On 13 Apr 2005 14:39:27 -0400
Lewis Perin > wrote:
> "Alex Chaihorsky" > writes:
>
> > > I have found that among the many YiXing GungFu teapot "styles," those
> > > well made with a straight upward pointing spout work best in the drip
> > >
> > > department.
> > > The last drop is "pulled back" into the pot, as it ought to. This
> > > has to do with design much more than clay roughness and surface
> > > tension. Take it from Michael, the used-to-be potter.
> > >
> > > Michael
> >
> >
> > Its design plus material plus size and shape (that defines the
> > dynamics and geometry of how fast it is rotated around its
> > horizontal axis during pouring. Straight upward design works good
> > for smaller pots and yixing clay has very high surface tension
> > (watch drips of water sitting on its surface at different slope
> > angles and compare that with the behavior of water drops on glazed
> > porcelain) Same design does not work for large kettles at all also
> > because that design implies lifting the pot quite high and rotating
> > it at he higher angle, which is difficult with heavy pot. That is
> > why traditional kettle has a bent spout that allows for smaller
> > rotation angle and almost no lift.
> > Yixing pots are meant to be emptied into chahai by placing them
> > almost upside down with their spout inside chaihai opening. That is
> > not at all the dynamics of the usage of large teapot or kettle. Thus
> > the differences.
> >
> > With al due respect to a potter from a scientist.
>
> Neither potter nor scientist, I hesitate to raise a question I should
> have asked a bit earlier: Isn't surface tension a property of liquids,
> e.g. tea liquor, not solids, e.g. teapots?

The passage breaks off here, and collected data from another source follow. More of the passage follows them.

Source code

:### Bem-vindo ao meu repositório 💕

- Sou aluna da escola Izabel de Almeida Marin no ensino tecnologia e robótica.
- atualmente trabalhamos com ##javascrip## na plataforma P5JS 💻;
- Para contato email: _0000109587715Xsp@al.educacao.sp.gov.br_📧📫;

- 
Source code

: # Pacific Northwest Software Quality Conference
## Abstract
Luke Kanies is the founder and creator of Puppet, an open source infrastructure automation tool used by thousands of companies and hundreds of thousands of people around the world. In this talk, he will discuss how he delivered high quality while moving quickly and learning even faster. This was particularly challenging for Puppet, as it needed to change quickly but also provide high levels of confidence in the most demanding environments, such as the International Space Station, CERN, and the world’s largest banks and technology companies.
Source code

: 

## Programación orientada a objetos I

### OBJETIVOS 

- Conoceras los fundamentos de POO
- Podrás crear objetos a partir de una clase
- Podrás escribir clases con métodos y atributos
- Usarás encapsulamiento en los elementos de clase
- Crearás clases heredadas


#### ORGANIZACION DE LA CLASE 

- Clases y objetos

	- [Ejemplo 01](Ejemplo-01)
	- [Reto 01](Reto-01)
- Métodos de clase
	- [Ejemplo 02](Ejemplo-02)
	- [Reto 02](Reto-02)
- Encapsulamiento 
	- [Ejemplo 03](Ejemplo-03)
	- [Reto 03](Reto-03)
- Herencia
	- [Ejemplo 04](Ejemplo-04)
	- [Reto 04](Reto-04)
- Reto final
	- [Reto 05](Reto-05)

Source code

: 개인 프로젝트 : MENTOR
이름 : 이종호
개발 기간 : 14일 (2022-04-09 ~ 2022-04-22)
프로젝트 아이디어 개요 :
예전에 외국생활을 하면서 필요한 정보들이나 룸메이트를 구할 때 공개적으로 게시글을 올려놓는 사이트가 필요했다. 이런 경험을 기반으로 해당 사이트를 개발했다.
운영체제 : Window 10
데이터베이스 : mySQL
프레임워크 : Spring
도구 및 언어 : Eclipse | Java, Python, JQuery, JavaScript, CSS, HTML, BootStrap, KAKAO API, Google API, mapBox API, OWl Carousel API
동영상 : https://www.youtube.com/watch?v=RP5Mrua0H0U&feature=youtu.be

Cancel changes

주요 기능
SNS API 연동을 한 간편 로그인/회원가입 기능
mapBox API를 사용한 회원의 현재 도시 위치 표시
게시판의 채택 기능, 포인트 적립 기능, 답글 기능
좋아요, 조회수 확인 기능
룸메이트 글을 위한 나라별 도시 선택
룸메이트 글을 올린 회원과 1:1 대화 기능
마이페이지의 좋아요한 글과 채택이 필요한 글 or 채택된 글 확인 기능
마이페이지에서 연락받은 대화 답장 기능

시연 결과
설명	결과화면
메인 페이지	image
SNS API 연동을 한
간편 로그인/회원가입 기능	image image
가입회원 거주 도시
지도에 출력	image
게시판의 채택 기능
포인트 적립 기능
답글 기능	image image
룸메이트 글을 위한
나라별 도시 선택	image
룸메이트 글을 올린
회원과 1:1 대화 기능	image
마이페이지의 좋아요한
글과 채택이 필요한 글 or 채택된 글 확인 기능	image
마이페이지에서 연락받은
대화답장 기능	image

Yeah, the property in question is often referred to as wetting. I have
no idea how much jargon surrounds that, suffice to say that a single
droplet of water (or oil, or acid, or etc) on a sterile plane of a given
material will take a different shape than on some other material. e.g. the
same amount of liquid will cover a given amount of surface area, and there
will also be differences in how it clings to it.